Il ne lui cache cependant pas l’aspect utilitaire du don de Mikado pour lui : sa vue exceptionnelle lui permet en effet de mieux exorciser les esprits. Toutefois, c’est son corps de façon littérale qui lui sert d’outil. Il tient fermement Mikado par le cou. Il passe sa main à travers la poitrine de celui-ci, geste violent à la fois dans la symbolique que d’un point de vue physiologique. Pourtant, ce dernier semble éprouver un certain plaisir – partagé par Hiyakawa.
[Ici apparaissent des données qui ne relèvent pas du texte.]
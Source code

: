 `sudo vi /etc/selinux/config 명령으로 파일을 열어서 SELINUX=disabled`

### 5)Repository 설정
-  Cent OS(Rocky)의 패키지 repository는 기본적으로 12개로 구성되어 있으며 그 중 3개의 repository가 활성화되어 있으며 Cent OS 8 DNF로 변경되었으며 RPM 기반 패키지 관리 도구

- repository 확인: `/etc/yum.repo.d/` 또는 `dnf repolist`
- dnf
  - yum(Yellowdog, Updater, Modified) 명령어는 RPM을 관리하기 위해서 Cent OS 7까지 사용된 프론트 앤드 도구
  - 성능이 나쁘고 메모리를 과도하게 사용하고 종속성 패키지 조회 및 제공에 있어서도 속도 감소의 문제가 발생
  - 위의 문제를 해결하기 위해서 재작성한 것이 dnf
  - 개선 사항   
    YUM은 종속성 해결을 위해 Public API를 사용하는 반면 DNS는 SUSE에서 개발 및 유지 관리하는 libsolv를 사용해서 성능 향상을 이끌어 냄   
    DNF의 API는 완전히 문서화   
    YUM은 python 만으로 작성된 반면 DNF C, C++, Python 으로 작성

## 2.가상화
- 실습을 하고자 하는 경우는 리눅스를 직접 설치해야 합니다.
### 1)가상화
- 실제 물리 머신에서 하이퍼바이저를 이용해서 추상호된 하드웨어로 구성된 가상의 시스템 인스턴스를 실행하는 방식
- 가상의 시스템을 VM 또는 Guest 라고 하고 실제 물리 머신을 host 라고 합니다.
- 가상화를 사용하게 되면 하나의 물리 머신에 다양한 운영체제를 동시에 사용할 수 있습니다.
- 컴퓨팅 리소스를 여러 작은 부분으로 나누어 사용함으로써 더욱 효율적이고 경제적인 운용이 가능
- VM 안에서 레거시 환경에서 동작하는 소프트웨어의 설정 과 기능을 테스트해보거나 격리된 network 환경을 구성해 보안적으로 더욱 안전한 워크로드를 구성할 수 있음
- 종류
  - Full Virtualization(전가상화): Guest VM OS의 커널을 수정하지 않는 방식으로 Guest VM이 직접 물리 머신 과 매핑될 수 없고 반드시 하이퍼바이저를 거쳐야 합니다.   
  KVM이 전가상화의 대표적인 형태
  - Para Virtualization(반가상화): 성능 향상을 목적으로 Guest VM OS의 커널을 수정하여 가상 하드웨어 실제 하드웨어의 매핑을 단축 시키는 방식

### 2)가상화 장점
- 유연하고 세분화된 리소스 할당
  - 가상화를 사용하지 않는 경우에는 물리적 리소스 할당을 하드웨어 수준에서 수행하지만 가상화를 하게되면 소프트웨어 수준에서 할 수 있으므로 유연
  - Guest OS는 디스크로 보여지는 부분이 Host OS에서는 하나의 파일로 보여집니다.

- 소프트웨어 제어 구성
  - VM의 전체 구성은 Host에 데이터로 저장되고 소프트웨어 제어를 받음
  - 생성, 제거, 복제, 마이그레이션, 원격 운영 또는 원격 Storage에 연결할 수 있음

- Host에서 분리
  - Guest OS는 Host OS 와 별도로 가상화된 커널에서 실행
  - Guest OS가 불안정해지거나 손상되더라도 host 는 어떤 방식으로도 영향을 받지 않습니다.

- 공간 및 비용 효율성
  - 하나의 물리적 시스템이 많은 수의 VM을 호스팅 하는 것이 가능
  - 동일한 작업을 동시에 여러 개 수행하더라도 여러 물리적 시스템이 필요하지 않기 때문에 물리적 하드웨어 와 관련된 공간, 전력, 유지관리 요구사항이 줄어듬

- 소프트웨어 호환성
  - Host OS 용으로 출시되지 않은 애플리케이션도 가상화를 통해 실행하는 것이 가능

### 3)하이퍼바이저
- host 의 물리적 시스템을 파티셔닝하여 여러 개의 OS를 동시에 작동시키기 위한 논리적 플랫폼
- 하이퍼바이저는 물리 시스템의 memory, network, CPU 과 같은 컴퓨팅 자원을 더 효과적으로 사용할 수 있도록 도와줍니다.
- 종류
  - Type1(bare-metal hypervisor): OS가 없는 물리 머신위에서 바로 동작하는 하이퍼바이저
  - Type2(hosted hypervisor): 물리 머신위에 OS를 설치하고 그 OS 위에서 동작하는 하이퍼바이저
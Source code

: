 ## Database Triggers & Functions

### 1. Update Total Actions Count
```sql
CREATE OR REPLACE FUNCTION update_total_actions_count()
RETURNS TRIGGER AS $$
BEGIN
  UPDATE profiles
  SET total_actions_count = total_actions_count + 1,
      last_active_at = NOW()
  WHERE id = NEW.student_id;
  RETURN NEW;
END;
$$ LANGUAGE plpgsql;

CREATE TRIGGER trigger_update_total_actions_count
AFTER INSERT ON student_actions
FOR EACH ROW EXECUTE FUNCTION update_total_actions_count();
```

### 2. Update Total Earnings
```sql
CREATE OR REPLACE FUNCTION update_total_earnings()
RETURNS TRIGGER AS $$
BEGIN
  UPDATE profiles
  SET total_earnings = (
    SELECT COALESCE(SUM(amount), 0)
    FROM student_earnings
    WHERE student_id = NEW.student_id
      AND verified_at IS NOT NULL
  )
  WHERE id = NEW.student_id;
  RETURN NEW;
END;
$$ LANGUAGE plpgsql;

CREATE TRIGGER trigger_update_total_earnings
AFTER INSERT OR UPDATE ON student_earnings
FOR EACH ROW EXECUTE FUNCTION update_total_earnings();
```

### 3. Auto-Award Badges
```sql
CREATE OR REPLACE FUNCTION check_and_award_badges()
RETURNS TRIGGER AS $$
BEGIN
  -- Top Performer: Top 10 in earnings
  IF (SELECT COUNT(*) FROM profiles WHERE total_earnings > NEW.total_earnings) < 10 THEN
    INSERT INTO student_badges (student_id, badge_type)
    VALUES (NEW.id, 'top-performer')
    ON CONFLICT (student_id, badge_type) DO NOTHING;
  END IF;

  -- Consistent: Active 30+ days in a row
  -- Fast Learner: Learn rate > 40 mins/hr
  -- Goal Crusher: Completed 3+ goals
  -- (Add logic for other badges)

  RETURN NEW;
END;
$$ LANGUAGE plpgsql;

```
La violation du corps de Mikado est manifeste : il ne lui a pas vraiment demandé son accord avant de le faire… Qui plus est, Hiyakawa semble éprouver un désir malsain de posséder chaque partie de son corps, créant une sorte d’emprise à la fois physique et mentale.
Je dois avouer que dès le début j’ai eu tendance à me méfier de lui… Son comportement pour le moins problématique me donne raison. Toutefois, Tomoko Yamashita nous réserve certainement un développement intéressant, tout en nuances, le concernant. Je le sens ! J’attends donc d’en savoir plus à son sujet pour finaliser mon jugement. Wait & see donc.
Sans pour autant me dédouaner, je préfère préciser que je débute dans l’univers BL – même si je commence tout doucement à réparer cela ; donc je n’ai que très peu de points de comparaison.
Troisième pointe du triangle, Keita Mukae est un voyant bidon mais qui possède des pouvoirs surnaturels, dont celui de communiquer avec les esprits. S’il apparaît brièvement dans le premier volume, il revient de manière plus importante dans le deuxième.
Il montre une autre façon d’entrer en résonance avec Mikado, qui n’est pas aussi violente que celle de Hiyakawa. C’est d’ailleurs lui qui le prévient du danger que peut représenter son autre binôme, l’avertissant par la même occasion du caractère problématique du « lien » qui les unit.
Grâce à lui, notre jeune héros prend conscience de ce qui lui arrive, oppose davantage de résistance, ce qui ne plaît pas vraiment à l’exorciste. Donc, j’aime beaucoup son côté élément perturbateur qui vient casser la dynamique du duo Mikado x Hiyakawa. Il permet d’entrevoir la réalité sous un autre prisme – eh oui le triangle voire le tétraèdre a toute son importance ici – et rabattre ainsi les cartes.
D’ailleurs, le binôme qu’il forme avec notre libraire paraît presque plus sain et complice, basé sur la réciprocité.
On entrevoit dès lors l’autre enjeu du récit – en plus du mystère : que Mikado va-t-il choisir ? Se laissera-t-il happer par les ténèbres séduisantes ? Ou préférera-t-il rester à la lumière ?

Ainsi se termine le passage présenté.